Au travers d’une question parlementaire publiée aujourd’hui au Journal Officiel, le député UMP Lionel Tardy vient de déplorer la « méconnaissance, de la part de la DCRI, des usages numériques et du fonctionnement de l'encyclopédie en ligne Wikipédia ». Pour mémoire, les services de renseignement ont convoqué le 4 avril dernier Rémi Mathis, président de Wikimedia France, afin d’obtenir d’urgence la suppression d’une fiche Wikipedia en français. Cette entrée concernait une installation militaire située à Pierre-sur-Haute, et reprenait des informations déjà disponibles ailleurs sur le Web, elles-mêmes souvent issues d’un précédent reportage diffusé à la télévision. Mais quand bien même l’intéressé n’était pas l’auteur du contenu en question, il fut menacé de garde à vue et de mise en examen par la DCRI, qui brandissait la peine encourue par les personnes divulguant des informations couvertes par le secret de la défense nationale : 5 ans de prison et 75 000 euros d’amende. Il finit par s’exécuter.
Mais pour Lionel Tardy, l’opération de la DCRI a eu lieu « en dehors de toutes les règles légales pour le retrait de contenus en ligne ». Cette tentative a eu en outre selon lui « un effet inverse à celui qui était recherché ». L’article, qui n’avait presque eu aucune visite au cours des derniers mois, a finalement été publié une nouvelle fois et a effectivement profité d’un bel effet Streisand. Le parlementaire conclut ainsi en demandant au ministre de l'Intérieur les « leçons qu'il tire de cet incident », mais aussi « ce qu'il compte mettre en œuvre pour que de tels incidents, regrettables pour tout le monde, ne se reproduisent pas à l'avenir ».

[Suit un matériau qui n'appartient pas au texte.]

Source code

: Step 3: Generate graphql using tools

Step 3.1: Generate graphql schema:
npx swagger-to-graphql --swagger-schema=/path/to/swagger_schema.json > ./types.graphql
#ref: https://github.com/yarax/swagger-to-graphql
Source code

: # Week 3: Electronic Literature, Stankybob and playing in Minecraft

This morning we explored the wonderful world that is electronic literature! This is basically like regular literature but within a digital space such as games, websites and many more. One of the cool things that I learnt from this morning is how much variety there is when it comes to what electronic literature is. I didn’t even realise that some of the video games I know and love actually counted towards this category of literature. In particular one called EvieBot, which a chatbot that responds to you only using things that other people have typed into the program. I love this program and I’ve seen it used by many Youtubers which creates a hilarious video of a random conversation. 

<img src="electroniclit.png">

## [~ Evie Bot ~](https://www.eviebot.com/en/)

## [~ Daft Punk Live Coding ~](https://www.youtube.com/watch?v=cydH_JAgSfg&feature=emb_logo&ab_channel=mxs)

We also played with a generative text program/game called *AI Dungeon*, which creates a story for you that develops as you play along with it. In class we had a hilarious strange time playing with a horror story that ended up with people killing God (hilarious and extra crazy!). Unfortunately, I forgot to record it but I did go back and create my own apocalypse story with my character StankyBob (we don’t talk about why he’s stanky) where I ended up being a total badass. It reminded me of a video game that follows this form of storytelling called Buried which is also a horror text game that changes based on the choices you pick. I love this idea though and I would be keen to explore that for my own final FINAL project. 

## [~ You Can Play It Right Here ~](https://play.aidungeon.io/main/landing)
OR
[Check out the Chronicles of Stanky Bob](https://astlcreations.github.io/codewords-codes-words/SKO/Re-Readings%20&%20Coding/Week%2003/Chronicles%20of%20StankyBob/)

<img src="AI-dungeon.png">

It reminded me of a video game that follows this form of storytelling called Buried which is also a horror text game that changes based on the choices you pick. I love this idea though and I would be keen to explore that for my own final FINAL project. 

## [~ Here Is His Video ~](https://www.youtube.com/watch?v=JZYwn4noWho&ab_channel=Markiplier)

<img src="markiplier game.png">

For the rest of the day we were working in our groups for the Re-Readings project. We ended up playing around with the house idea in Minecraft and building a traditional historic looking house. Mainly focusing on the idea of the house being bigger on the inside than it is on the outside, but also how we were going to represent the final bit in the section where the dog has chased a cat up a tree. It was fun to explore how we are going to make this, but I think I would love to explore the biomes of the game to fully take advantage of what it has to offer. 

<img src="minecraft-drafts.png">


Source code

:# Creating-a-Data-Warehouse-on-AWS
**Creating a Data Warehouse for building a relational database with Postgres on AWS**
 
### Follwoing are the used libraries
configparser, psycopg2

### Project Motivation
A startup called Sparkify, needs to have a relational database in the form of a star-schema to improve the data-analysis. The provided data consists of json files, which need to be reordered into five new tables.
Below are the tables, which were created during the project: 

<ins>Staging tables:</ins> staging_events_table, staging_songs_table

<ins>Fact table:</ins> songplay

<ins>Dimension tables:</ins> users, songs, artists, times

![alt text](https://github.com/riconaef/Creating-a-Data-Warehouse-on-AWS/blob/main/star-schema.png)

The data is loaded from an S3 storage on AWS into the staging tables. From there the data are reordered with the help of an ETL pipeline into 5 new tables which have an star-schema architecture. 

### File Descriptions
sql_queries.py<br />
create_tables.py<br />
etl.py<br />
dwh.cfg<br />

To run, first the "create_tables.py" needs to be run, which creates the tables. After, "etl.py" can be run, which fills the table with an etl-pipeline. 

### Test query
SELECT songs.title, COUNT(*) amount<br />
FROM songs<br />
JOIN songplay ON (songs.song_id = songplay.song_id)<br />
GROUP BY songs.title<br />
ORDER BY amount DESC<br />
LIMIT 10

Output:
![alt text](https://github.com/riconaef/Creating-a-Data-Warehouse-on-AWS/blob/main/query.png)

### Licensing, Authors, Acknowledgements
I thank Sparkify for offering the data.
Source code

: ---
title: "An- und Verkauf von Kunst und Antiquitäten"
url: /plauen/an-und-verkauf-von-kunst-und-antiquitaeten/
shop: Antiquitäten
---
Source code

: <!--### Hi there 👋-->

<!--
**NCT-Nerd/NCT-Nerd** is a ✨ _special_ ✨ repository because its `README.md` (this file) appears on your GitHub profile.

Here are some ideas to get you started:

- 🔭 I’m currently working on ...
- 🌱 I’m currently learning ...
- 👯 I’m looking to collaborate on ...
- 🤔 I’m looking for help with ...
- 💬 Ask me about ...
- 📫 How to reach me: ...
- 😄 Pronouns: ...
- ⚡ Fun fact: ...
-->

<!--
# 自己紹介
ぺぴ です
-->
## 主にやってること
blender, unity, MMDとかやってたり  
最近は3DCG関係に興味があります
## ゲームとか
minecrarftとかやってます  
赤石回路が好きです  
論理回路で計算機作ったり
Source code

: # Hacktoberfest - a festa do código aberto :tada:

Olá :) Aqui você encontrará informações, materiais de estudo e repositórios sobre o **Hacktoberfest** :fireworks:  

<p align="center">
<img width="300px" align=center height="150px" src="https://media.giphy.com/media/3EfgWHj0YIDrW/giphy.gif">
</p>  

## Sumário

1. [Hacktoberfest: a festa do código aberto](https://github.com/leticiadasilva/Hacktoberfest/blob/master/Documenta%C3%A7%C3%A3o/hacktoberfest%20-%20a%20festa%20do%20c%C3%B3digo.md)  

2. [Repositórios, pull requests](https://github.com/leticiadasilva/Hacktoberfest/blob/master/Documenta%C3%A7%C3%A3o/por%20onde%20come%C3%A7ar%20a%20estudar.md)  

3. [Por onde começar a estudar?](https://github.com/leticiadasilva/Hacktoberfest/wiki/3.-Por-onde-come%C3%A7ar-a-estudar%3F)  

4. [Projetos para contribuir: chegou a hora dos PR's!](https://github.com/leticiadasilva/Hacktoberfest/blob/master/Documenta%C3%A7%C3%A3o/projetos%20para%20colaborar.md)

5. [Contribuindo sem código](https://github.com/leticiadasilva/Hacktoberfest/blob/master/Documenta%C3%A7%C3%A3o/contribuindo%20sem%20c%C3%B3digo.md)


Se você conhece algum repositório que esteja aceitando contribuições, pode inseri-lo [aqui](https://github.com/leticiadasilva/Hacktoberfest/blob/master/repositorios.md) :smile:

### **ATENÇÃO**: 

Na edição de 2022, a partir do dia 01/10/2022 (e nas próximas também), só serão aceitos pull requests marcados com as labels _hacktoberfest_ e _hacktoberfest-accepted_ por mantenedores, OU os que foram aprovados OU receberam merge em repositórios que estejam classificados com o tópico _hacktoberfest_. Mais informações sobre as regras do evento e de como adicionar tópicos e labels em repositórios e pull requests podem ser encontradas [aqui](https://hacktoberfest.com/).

Trois députés ont saisi le gouvernement
La députée socialiste Marie-Anne Chapdelaine a également transmis aujourd'hui une question au ministère de l’Intérieur afin de s’assurer de « la légalité des méthodes employées » par la DCRI. « Les menaces à l'encontre de l'administrateur bénévole, ainsi que la démarche des agents à l'initiative de ces pressions nécessitent une réponse claire du Gouvernement et en particulier du ministère de l'intérieur afin que soit respecté l'État de droit et la liberté d'information » estime ainsi l’élue, pour qui « rien ne semble justifier, sinon la demande de retrait de cette page, à tout le moins le procédé employé ».
Notons enfin que la question écrite du député Christian Paul a elle aussi été publiée aujourd’hui au Journal Officiel. Pour mémoire, l’élu sommait Manuel Valls de préciser quelles étaient les parties de l’article de Wikipédia justifiant la démarche des services de renseignement, mais aussi « sur quelles bases légales la DCRI [avait] agi ».